Overall, I’d like to see Kelly given more material about her work and the challenges of being the first officer of a starship, and less of the dating stuff, but I did appreciate the interactions between her past and present self. By coming face to face with the person she was seven years ago, Kelly is able to appreciate how she has grown and matured, but also take stock of how much he present life matches up to what she once imagined for herself.
- Dr Claire Finn: Claire continues to struggle with the challenges of being a single parent, and, as mentioned above, she dabbles in a romantic connection with the ship’s android, Isaac. As with Kelly, I’d definitely appreciate it if the balance of her character was tipped more towards exploring workplace challenges instead of romantic issues.

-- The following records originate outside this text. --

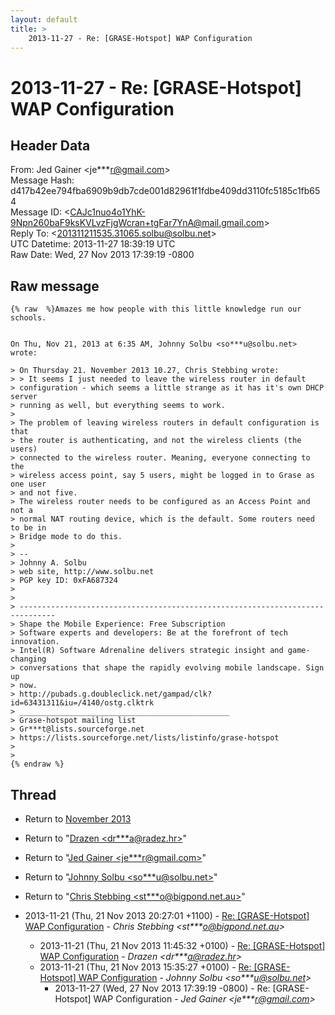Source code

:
 ```yaml
---
layout: default
title: >
    2013-11-27 - Re: [GRASE-Hotspot] WAP Configuration
---
```


# 2013-11-27 - Re: [GRASE-Hotspot] WAP Configuration

## Header Data

From: Jed Gainer \<je***r@gmail.com\><br>
Message Hash: d417b42ee794fba6909b9db7cde001d82961f1fdbe409dd3110fc5185c1fb654<br>
Message ID: \<CAJc1nuo4o1YhK-9Npn260baF9ksKVLvzFjgWcran+tgFar7YnA@mail.gmail.com\><br>
Reply To: \<201311211535.31065.solbu@solbu.net\><br>
UTC Datetime: 2013-11-27 18:39:19 UTC<br>
Raw Date: Wed, 27 Nov 2013 17:39:19 -0800<br>

## Raw message

```
{% raw  %}Amazes me how people with this little knowledge run our schools.


On Thu, Nov 21, 2013 at 6:35 AM, Johnny Solbu <so***u@solbu.net> wrote:

> On Thursday 21. November 2013 10.27, Chris Stebbing wrote:
> > It seems I just needed to leave the wireless router in default
> configuration - which seems a little strange as it has it's own DHCP server
> running as well, but everything seems to work.
>
> The problem of leaving wireless routers in default configuration is that
> the router is authenticating, and not the wireless clients (the users)
> connected to the wireless router. Meaning, everyone connecting to the
> wireless access point, say 5 users, might be logged in to Grase as one user
> and not five.
> The wireless router needs to be configured as an Access Point and not a
> normal NAT routing device, which is the default. Some routers need to be in
> Bridge mode to do this.
>
> --
> Johnny A. Solbu
> web site, http://www.solbu.net
> PGP key ID: 0xFA687324
>
>
> ------------------------------------------------------------------------------
> Shape the Mobile Experience: Free Subscription
> Software experts and developers: Be at the forefront of tech innovation.
> Intel(R) Software Adrenaline delivers strategic insight and game-changing
> conversations that shape the rapidly evolving mobile landscape. Sign up
> now.
> http://pubads.g.doubleclick.net/gampad/clk?id=63431311&iu=/4140/ostg.clktrk
> _______________________________________________
> Grase-hotspot mailing list
> Gr***t@lists.sourceforge.net
> https://lists.sourceforge.net/lists/listinfo/grase-hotspot
>
>
{% endraw %}
```

## Thread

+ Return to [November 2013](/archive/2013/11)

+ Return to "[Drazen <dr***a<span>@</span>radez.hr>](/authors/dr___a_at_radez_hr)"
+ Return to "[Jed Gainer <je***r<span>@</span>gmail.com>](/authors/je___r_at_gmail_com)"
+ Return to "[Johnny Solbu <so***u<span>@</span>solbu.net>](/authors/so___u_at_solbu_net)"
+ Return to "[Chris Stebbing <st***o<span>@</span>bigpond.net.au>](/authors/st___o_at_bigpond_net_au)"

+ 2013-11-21 (Thu, 21 Nov 2013 20:27:01 +1100) - [Re: [GRASE-Hotspot] WAP Configuration](/archive/2013/11/082e9bafa7f6a582f2b7f7600d99f7ec0cb2f64aba9b1efcc5b1ee7a0ef75037) - _Chris Stebbing \<st***o@bigpond.net.au\>_
  + 2013-11-21 (Thu, 21 Nov 2013 11:45:32 +0100) - [Re: [GRASE-Hotspot] WAP Configuration](/archive/2013/11/c60902909a25f86d4cdd1a036a041b8852693719aad94a73de7a4e3781eb37d7) - _Drazen \<dr***a@radez.hr\>_
  + 2013-11-21 (Thu, 21 Nov 2013 15:35:27 +0100) - [Re: [GRASE-Hotspot] WAP Configuration](/archive/2013/11/bd22a9a71e243361b402c0563f9bdb96f7ac2e0fbd9796826e7b4e929fb04ca3) - _Johnny Solbu \<so***u@solbu.net\>_
    + 2013-11-27 (Wed, 27 Nov 2013 17:39:19 -0800) - Re: [GRASE-Hotspot] WAP Configuration - _Jed Gainer \<je***r@gmail.com\>_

- Lt Gordon Malloy: Gordon’s main things this season are trying to take a promotion exam in the hopes of impressing women, and dating a holographic representation of a woman who lived in the 21st century. He’s less irritating than he was in season one, but I still don’t particularly like him.
- Lt Commander Bortus: I’ve already discussed my various issues with the Moclans above, so there isn’t much more to say here. Bortus is at least a lot more open-minded than Klyden, in that he achieves the very low bar of not being a raging misogynist.
- Lt Talla Kiyali: After Alara Kitan has to return to her home planet, Kiyali becomes her replacement as head of security. Given that she’s another Xelayan, I was initially worried that it was going to be a like-for-like replacement, with very little difference in the characters. In fact, Kiyali is entirely her own person. Where Alara was portrayed as being a bit naive and lacking in confidence, Kiyali is quite the opposite. She isn’t afraid to step outside the bounds of rank and speak her mind, and can confidently hold her own in any situation. We still get the obligatory “mostly talks about men and dating” angle, but I do quite like her.
- Lt John LaMarr: Now that he’s chief engineer, John’s biggest contribution this season is doing technical stuff that serves the plot. If he did get any character development, I certainly failed to notice it.
- Isaac: Thanks to his close relationship with Claire and her children, Isaac ultimately chooses to turn against his people and rescue the crew from annihilation. His romance with Claire somewhat echoes the events of TNG’s In Theory, when Data briefly dated a human crew member.
After a weak start, The Orville season two manages to get its act together enough to deliver a solid second half. I wouldn’t say I’m particularly excited for season three, but if it can maintain this level, it might actually be worth watching.